Controlling the impact of COVID — Food/beverage processing plants have become hot spots for outbreaks of the virus. Therefore, strategies in these facilities will require data for managing workforce density on the work floor, while maintaining productivity goals.
Many workplace routines already involve RFID/barcode scanners upon entrance to the facility, to read employee badges. Other forms of touchless employee check-in now being used include thermal imaging and facial recognition. Recording these data requires workstation-embedded touchscreen computers with high processing power and modularity.
Supply chain management and traceability – Traceability in the food and beverage industry can avoid costly recalls and blows to company reputation. A good portion of the food supply chain exists beyond the plant. Strategically positioned touchscreen computers track the processing path, as product makes its way from the point of origin to the consumer. The data that touchscreen computers capture either on-site or outside of the factory, allows management to increase their supply chain visibility to make adjustments in their process as needs occur.
Processing regulations – The Food Safety Modernization Act and other government mandates have set high standards for food processing. Processors are marshaling touchscreen computers, so management can determine the weak points in their operation and take proactive corrective action.

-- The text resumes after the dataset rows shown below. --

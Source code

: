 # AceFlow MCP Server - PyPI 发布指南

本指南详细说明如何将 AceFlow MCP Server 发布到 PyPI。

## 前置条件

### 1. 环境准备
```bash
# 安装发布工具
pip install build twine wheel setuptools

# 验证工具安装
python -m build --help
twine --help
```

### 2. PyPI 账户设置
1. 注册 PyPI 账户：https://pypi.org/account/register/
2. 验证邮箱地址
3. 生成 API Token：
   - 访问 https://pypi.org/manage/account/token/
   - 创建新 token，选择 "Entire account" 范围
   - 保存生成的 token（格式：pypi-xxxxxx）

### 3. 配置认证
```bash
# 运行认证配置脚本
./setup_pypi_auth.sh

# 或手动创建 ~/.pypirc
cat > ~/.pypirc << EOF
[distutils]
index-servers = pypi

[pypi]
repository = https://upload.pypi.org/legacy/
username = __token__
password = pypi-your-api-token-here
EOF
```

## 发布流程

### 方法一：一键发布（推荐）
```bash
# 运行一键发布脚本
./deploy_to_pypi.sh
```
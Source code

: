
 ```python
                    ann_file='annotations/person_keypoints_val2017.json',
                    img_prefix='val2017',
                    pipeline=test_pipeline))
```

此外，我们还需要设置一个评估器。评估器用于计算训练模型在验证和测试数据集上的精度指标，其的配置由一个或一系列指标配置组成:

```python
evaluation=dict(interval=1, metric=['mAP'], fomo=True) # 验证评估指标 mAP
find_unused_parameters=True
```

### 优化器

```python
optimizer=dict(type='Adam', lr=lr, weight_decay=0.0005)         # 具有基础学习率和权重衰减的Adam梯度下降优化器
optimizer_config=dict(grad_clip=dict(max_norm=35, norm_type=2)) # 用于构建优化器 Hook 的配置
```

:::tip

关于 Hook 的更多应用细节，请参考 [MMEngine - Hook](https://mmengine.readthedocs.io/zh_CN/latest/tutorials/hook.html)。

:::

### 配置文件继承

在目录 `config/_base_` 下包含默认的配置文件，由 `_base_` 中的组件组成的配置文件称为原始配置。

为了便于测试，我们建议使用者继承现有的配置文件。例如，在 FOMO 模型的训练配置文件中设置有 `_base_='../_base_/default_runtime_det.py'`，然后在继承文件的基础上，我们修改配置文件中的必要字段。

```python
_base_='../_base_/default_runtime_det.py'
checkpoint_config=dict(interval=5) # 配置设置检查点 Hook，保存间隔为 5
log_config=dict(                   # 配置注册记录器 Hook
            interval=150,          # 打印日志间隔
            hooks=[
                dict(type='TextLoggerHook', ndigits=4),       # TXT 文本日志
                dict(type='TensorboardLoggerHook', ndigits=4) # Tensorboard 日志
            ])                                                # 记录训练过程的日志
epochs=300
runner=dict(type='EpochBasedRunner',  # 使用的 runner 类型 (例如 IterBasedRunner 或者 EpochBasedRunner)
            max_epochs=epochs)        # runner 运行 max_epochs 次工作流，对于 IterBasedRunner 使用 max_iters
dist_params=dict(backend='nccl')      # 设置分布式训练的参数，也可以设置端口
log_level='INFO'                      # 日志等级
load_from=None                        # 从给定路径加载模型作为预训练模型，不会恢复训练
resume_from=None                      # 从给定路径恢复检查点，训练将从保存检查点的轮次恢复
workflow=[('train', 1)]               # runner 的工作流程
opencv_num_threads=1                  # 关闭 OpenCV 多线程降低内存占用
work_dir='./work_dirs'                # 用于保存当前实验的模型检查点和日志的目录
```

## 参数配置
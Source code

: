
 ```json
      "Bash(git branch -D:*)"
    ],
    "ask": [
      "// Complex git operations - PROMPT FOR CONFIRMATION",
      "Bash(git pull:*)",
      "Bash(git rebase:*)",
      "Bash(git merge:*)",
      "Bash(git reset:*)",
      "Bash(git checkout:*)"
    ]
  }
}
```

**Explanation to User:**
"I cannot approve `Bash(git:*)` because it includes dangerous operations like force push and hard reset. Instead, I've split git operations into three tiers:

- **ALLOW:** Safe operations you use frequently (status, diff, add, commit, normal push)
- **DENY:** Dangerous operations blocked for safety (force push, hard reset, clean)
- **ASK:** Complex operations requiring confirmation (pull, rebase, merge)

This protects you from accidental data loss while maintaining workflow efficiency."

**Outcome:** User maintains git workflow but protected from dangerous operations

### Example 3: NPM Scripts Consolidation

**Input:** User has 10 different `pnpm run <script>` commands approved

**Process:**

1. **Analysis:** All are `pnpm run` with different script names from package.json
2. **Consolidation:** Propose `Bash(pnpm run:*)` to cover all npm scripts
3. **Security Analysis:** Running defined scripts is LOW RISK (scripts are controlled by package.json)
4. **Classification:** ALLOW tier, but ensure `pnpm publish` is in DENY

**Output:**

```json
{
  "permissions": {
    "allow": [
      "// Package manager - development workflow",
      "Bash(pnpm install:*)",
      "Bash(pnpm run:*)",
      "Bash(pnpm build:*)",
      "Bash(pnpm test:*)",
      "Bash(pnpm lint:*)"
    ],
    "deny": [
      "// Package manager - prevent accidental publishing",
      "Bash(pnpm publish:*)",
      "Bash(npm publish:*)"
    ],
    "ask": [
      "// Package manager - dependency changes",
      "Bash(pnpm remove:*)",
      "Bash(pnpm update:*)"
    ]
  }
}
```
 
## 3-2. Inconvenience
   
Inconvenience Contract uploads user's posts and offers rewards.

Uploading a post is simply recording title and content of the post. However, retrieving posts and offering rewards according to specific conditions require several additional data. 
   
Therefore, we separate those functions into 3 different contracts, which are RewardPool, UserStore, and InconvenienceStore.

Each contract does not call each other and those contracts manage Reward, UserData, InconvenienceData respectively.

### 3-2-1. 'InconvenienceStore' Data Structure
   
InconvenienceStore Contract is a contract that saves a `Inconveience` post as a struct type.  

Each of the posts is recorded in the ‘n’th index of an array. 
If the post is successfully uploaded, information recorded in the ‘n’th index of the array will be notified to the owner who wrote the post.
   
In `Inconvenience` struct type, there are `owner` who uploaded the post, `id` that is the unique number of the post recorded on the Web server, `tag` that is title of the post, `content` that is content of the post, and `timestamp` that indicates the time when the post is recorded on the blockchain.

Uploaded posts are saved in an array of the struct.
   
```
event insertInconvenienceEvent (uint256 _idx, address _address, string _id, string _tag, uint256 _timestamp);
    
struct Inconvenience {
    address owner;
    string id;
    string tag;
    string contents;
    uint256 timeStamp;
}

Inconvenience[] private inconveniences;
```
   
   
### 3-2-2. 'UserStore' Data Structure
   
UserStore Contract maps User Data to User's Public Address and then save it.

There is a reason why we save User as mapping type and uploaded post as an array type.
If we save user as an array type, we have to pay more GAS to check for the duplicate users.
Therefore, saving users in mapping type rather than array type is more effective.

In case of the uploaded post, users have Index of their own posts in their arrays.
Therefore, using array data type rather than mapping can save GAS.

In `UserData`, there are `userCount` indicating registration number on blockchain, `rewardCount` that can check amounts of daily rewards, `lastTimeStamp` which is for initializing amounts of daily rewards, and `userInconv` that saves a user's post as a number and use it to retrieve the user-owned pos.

Predictive maintenance – Unplanned downtime and asset failure have always been an issue in food/beverage processing and a constant threat to production. These concerns are even more so now during COVID, with processing facilities working overtime to meet consumer demand.
With touchscreen computers tracking the performance of the equipment they monitor, these devices enable root cause analysis of maintenance incidents leading to higher uptime, asset utilization, and on-time production. Management can avoid premature service and unnecessary shutdowns. The devices can also enable the usage of advanced technology such as IoT, AI, and blockchain.
The right devices for the food/beverage environment:
Touchscreen design – Touchscreens help save space in food manufacturing environments. Rather than installing waterproof peripherals, such as a keyboard, mouse, and scanner, which can require special cables and waterproof junction boxes, touchscreen computers can incorporate these tools. The touchscreen also allows portable devices, such as rugged tablet PCs, to be smaller and more mobile.
Touchscreen designs can be either resistive or capacitive (PCap). Processes can use resistive touchscreens with thick gloves, PCap touchscreens can be used with thin latex gloves or bare hands. In humid environments where there might be condensation on the screen, resistive is preferred, because light water spay or condensation can interfere with PCap, but generally not with resistive.
Ruggedness — Depending upon the product, food and beverage processors may use touch screen computers in areas with temperature extremes, from low-temperature, chilled operations, to high temperature, cooking or heating processes. Throughout these facilities, operations frequently wash down equipment, so there is exposure to water and even high-pressure streams. Most food manufacturing-specific touchscreen computers are fanless and fully sealed, as well as IP69K and NEMA-4 rated.
Particularly crucial for many food/beverage environments, manufacturers have developed computers with sealed junctions on the back of the device, to protect against moisture. This addition allows the computer to accommodate more cabling options.
Adaptability – For touchscreen computers to take their place along the processing/packing line and interface with IIoT configurations, they need to allow plug-ins from a number of devices, such as printers, scanners, scales, and RFID readers.
In challenging times, such as these, manufacturers may need to quickly shift their operations to meet new consumer demand and heightened safety requirements. Having a computer with the ability to integrate a new peripheral or accommodate an expansion card can help quickly implement new processes and protocols.
Whether it’s a pandemic, food recall, food shortage, or other challenge, touchscreen computers heighten the food and beverage industry’s ability to adapt and respond.